La naissance de jumeaux sautent une génération.
Aucune preuve n’existe pour soutenir cette thèse. Donc si votre père a un jumeau, que vous, vous n’avez pas de frère/sœur jumeau, rien ne prouve que vous aurez une grossesse gémellaire. Le seul facteur de variation établi pour les grossesses gémellaires monozygotes est l’âge maternel. On trouve davantage de grossesses monozygotes aux âges extrêmes, chez les très jeunes mères et lors de grossesses dites tardives. Aujourd’hui, les taux sont ainsi de 5,8 pour 1000 avant 20 ans et de 13 pour 1000 entre 35 et 39 ans (source : https://www.jumeaux-et-plus.fr/coin-lecture/statistiques/). Selon l’étude historique de Gutierrez et Houdaille, conduite sur 39 villages ruraux entre 1700 et 1829, la fréquence des naissances gémellaires est un peu plus élévée au XVIIIè siècle, mais dans le même ordre d’idées, soit 6,2 pour mille pour les femmes de 20 à 24 ans, et 15,4 pour mille pour les femmes de 35 à 39 ans. (source : la Gazette des ancêtres).

Je vous remets le dessin de Papacube, parce que je l’aime bien et qu’il résume très bien ce que j’ai tenté de dire avec des mots.
JUMEAUX(C) Papacube


Est-ce que mes ancêtres vont faire mentir les statistiques ?

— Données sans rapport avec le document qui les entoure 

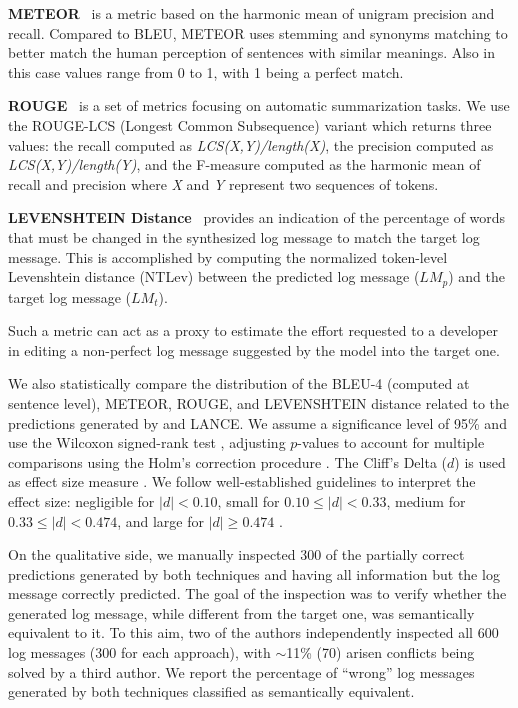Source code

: \textbf{METEOR}~\cite{meteor} is a metric based on the harmonic mean of unigram precision and recall. Compared to BLEU, METEOR uses stemming and synonyms matching to better match the human perception of sentences with similar meanings. Also in this case values range from 0 to 1, with 1 being a perfect match.

\textbf{ROUGE}~\cite{lin2004rouge} is a set of metrics focusing on automatic summarization tasks. We use the ROUGE-LCS (Longest Common Subsequence) variant which returns three values: the recall computed as \textit{LCS(X,Y)/length(X)}, the precision computed as \textit{LCS(X,Y)/length(Y)}, and the F-measure computed as the harmonic mean of recall and precision where \textit{X} and \textit{Y} represent two sequences of tokens.

\textbf{LEVENSHTEIN Distance}~\cite{levenshtein1966} provides an indication of the percentage of words that must be changed in the synthesized log message to match the target log message. This is accomplished by computing the normalized token-level Levenshtein distance \cite{levenshtein1966} (NTLev) between the predicted log message ($LM_p$) and the target log message ($LM_t$).

%

Such a metric can act as a proxy to estimate the effort requested to a developer in editing a non-perfect log message suggested by the model into the target one.

We also statistically compare the distribution of the BLEU-4 (computed at sentence level), METEOR, ROUGE, and LEVENSHTEIN distance related to the predictions generated by \approach and LANCE. We assume a significance level of 95\% and use the Wilcoxon signed-rank test \cite{wilcoxon}, adjusting $p$-values to account for multiple comparisons using the Holm's correction procedure \cite{Holm1979a}. The  Cliff's Delta ($d$) is used as effect size measure \cite{Gris2005a}. We follow well-established guidelines to interpret the effect size: negligible for $|d| < 0.10$, small for $0.10 \le |d| < 0.33$, medium for $0.33 \le |d| < 0.474$, and large for $|d| \ge 0.474$ \cite{Gris2005a}.

On the qualitative side, we manually inspected 300 of the partially correct predictions generated by both techniques and having all information but the log message correctly predicted. The goal of the inspection was to verify whether the generated log message, while different from the target one, was semantically equivalent to it. To this aim, two of the authors independently inspected all 600 log messages (300 for each approach), with $\sim$11\% (70) arisen conflicts being solved by a third author. We report the percentage of ``wrong'' log messages generated by both techniques classified as semantically equivalent.

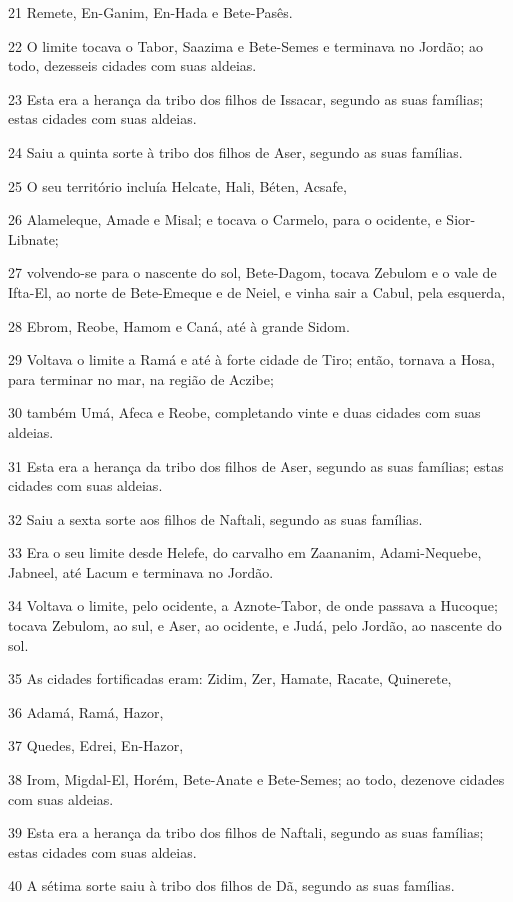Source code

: \par 21 Remete, En-Ganim, En-Hada e Bete-Pasês.
\par 22 O limite tocava o Tabor, Saazima e Bete-Semes e terminava no Jordão; ao todo, dezesseis cidades com suas aldeias.
\par 23 Esta era a herança da tribo dos filhos de Issacar, segundo as suas famílias; estas cidades com suas aldeias.
\par 24 Saiu a quinta sorte à tribo dos filhos de Aser, segundo as suas famílias.
\par 25 O seu território incluía Helcate, Hali, Béten, Acsafe,
\par 26 Alameleque, Amade e Misal; e tocava o Carmelo, para o ocidente, e Sior-Libnate;
\par 27 volvendo-se para o nascente do sol, Bete-Dagom, tocava Zebulom e o vale de Ifta-El, ao norte de Bete-Emeque e de Neiel, e vinha sair a Cabul, pela esquerda,
\par 28 Ebrom, Reobe, Hamom e Caná, até à grande Sidom.
\par 29 Voltava o limite a Ramá e até à forte cidade de Tiro; então, tornava a Hosa, para terminar no mar, na região de Aczibe;
\par 30 também Umá, Afeca e Reobe, completando vinte e duas cidades com suas aldeias.
\par 31 Esta era a herança da tribo dos filhos de Aser, segundo as suas famílias; estas cidades com suas aldeias.
\par 32 Saiu a sexta sorte aos filhos de Naftali, segundo as suas famílias.
\par 33 Era o seu limite desde Helefe, do carvalho em Zaananim, Adami-Nequebe, Jabneel, até Lacum e terminava no Jordão.
\par 34 Voltava o limite, pelo ocidente, a Aznote-Tabor, de onde passava a Hucoque; tocava Zebulom, ao sul, e Aser, ao ocidente, e Judá, pelo Jordão, ao nascente do sol.
\par 35 As cidades fortificadas eram: Zidim, Zer, Hamate, Racate, Quinerete,
\par 36 Adamá, Ramá, Hazor,
\par 37 Quedes, Edrei, En-Hazor,
\par 38 Irom, Migdal-El, Horém, Bete-Anate e Bete-Semes; ao todo, dezenove cidades com suas aldeias.
\par 39 Esta era a herança da tribo dos filhos de Naftali, segundo as suas famílias; estas cidades com suas aldeias.
\par 40 A sétima sorte saiu à tribo dos filhos de Dã, segundo as suas famílias.
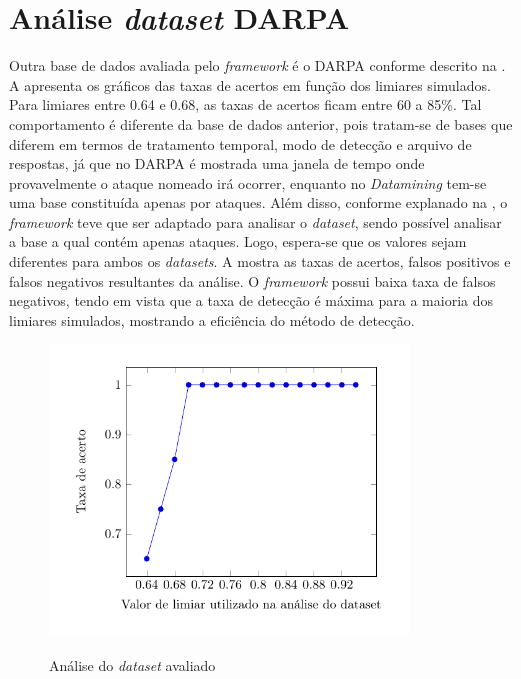 \section{Análise \textit{dataset} DARPA}
Outra base de dados avaliada pelo \textit{framework} é o DARPA conforme descrito na .
A  apresenta os gráficos das taxas de acertos em função dos limiares simulados. Para limiares entre 0.64 e 0.68, as taxas de acertos ficam entre 60 a 85\%. Tal comportamento é diferente da base de dados anterior, pois tratam-se de bases que diferem em termos de tratamento temporal, modo de detecção e arquivo de respostas, já que no DARPA é mostrada uma janela de tempo onde provavelmente o ataque nomeado irá ocorrer, enquanto no \textit{Datamining} tem-se uma base constituída apenas por ataques. Além disso, conforme explanado na , o \textit{framework} teve que ser adaptado para analisar o \textit{dataset}, sendo possível analisar a base a qual contém apenas ataques. Logo, espera-se que os valores sejam diferentes para ambos os \textit{datasets}. A  mostra as taxas de acertos, falsos positivos e falsos negativos resultantes da análise. O \textit{framework} possui baixa taxa de falsos negativos, tendo em vista que a taxa de detecção é máxima para a maioria dos limiares simulados, mostrando a eficiência do método de detecção.       
 \begin{figure}[htb]
 	\centering
 	\caption{Análise do \textit{dataset} avaliado }
 	\includegraphics[width=0.85\textwidth]{figs/resultsDarpa.pdf}\\
 	\hspace{1.5cm}{Fonte: Elaborada pelo autor.}
 	\label{fig:ResultsDarpa}
 \end{figure}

Les naissances gémellaires sont une histoire de femmes.
Oui pour mes ancêtres. J’ai 48 jumeaux du côté maternel et « seulement » 18 du côté paternel.

Les mères ont souvent des jumeaux si elles ont des grossesses précoces ou au contraire, tardives.
Dans l’ensemble, cela se vérifie pour mes ancêtres. Beaucoup ont autour de 37 ans quand elles donnent naissance à des jumeaux.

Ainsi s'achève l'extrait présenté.